## EXERCISE BRIEF:
Provide only the number of lines in the records below that contain "cliente".

## EXERCISE INPUT:
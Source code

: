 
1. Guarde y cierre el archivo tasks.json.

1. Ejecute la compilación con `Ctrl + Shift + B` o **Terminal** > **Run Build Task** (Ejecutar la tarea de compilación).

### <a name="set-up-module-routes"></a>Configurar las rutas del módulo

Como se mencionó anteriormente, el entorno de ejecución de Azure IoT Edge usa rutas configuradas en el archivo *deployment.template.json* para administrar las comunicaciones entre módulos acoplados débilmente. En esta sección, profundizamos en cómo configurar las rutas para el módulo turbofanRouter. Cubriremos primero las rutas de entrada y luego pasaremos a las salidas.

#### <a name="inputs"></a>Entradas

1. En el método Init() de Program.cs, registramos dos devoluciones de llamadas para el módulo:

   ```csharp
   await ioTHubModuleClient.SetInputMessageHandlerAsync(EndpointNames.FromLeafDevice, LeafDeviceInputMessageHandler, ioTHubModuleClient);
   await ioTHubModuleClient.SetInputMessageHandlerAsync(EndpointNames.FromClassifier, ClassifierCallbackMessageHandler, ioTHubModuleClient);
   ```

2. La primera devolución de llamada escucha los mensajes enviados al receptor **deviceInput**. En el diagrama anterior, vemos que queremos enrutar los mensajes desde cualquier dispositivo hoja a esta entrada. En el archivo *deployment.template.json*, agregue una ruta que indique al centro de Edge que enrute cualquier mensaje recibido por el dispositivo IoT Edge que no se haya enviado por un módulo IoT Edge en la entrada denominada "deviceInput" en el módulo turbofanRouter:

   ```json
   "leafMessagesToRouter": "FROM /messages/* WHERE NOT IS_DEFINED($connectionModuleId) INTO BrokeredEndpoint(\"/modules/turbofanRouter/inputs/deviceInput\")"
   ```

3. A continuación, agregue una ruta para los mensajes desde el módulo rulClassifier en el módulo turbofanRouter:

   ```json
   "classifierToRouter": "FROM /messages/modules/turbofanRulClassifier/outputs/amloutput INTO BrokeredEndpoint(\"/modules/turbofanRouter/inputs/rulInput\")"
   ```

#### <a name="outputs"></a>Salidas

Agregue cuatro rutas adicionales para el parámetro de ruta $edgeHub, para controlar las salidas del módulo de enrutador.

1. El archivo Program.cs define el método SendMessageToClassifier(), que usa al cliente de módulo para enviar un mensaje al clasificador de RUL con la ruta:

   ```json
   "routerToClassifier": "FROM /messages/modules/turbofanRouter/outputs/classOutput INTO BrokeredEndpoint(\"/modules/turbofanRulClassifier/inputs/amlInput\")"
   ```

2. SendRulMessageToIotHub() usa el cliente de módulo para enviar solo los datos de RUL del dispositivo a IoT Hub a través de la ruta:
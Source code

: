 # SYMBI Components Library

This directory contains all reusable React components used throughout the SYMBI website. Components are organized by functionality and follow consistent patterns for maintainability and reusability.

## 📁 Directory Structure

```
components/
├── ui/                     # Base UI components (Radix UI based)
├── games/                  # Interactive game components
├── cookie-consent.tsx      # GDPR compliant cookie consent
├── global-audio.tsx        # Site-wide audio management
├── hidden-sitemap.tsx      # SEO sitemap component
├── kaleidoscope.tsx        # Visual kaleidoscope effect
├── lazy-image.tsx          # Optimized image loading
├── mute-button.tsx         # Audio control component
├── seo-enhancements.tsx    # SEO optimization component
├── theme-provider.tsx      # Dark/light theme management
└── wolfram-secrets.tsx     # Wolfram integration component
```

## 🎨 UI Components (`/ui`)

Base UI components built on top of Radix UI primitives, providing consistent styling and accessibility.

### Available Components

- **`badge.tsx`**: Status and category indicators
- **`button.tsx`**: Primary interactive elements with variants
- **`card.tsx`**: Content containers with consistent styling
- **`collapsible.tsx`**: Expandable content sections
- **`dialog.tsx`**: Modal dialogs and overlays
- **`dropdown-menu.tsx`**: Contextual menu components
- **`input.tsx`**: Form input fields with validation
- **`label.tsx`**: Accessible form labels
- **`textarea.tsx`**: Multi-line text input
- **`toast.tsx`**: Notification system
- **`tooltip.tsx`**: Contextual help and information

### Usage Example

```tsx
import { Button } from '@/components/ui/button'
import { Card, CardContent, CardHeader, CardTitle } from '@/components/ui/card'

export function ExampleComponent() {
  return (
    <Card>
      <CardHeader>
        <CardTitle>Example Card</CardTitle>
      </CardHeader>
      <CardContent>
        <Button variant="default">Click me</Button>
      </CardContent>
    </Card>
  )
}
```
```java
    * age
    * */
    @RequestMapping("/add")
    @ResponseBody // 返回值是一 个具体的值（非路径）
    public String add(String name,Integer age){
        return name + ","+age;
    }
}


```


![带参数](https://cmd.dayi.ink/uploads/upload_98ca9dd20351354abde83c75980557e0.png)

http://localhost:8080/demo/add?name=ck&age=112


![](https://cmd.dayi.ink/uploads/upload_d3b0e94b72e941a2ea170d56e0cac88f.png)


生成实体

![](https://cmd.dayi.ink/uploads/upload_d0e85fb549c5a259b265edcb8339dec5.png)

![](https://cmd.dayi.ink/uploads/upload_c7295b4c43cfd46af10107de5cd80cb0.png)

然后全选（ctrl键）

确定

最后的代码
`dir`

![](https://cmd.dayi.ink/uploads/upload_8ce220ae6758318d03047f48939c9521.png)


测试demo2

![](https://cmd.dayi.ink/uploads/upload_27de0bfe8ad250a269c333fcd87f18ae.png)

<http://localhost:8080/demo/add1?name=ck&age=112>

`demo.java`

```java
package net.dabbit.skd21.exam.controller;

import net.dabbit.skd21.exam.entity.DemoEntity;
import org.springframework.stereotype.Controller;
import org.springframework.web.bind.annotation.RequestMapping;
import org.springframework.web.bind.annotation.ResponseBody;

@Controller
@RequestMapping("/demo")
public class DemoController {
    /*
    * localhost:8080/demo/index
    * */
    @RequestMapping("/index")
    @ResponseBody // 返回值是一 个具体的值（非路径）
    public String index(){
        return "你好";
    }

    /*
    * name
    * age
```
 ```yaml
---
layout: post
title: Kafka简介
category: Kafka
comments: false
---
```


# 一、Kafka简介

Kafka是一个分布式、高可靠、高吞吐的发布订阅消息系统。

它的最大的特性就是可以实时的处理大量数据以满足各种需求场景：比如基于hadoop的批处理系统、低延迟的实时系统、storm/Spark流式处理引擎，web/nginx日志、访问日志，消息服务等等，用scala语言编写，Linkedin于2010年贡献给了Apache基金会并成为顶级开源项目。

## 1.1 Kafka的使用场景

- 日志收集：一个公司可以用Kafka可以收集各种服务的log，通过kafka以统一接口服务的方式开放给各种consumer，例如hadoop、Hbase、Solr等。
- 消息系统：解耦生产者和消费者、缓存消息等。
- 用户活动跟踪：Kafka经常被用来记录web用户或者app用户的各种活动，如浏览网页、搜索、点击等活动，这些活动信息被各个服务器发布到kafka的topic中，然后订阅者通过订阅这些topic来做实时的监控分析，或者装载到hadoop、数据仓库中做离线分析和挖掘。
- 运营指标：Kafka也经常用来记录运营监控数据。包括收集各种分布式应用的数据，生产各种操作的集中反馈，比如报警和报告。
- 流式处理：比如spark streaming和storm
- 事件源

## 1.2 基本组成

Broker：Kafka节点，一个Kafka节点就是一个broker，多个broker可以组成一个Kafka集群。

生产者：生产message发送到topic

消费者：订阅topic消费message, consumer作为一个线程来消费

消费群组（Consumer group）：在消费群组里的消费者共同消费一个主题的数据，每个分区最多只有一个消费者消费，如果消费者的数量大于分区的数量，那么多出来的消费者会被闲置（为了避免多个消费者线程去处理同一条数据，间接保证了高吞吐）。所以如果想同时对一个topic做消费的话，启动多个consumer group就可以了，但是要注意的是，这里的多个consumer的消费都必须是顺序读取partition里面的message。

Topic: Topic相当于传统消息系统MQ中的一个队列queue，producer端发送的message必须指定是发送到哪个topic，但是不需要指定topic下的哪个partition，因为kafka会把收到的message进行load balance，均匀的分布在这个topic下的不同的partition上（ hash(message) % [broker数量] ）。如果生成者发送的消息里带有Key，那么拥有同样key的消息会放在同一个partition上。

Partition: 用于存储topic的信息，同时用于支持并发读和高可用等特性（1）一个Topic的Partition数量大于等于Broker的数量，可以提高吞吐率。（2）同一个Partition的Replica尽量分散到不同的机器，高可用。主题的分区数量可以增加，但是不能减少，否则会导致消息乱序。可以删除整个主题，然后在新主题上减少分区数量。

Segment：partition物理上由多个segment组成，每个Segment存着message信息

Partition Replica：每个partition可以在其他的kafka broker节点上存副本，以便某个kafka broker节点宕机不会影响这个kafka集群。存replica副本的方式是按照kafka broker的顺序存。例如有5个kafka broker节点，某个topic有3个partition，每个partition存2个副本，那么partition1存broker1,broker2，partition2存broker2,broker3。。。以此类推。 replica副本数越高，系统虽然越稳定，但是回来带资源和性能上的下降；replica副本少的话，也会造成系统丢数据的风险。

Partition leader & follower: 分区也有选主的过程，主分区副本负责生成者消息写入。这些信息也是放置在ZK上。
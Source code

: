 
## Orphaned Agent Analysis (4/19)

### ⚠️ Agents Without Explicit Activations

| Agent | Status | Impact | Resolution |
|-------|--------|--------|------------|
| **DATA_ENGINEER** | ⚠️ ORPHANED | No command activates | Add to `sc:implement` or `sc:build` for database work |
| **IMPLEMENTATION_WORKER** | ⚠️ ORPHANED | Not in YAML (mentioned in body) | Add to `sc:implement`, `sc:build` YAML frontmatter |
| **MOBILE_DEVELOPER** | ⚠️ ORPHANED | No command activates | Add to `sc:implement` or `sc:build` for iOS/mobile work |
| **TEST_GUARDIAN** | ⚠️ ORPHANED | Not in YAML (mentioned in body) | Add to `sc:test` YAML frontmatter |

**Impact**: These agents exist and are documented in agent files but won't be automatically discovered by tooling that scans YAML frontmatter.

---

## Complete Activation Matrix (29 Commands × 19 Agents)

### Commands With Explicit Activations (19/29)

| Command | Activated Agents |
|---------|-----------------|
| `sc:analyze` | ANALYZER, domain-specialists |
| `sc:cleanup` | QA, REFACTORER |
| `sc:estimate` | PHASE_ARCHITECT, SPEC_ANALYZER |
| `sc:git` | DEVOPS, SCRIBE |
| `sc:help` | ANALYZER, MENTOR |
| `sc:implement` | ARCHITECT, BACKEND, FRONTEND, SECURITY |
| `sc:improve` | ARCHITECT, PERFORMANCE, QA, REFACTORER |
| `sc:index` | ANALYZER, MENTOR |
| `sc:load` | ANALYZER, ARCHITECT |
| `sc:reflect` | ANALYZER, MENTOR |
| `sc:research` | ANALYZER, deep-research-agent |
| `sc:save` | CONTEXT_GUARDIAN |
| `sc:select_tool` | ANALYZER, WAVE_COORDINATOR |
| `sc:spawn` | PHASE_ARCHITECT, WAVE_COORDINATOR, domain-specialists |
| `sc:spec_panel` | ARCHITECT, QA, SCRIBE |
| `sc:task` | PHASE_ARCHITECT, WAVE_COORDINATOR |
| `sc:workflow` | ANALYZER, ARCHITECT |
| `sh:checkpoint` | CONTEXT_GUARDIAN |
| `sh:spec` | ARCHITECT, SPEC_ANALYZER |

## TASK OUTPUT:
2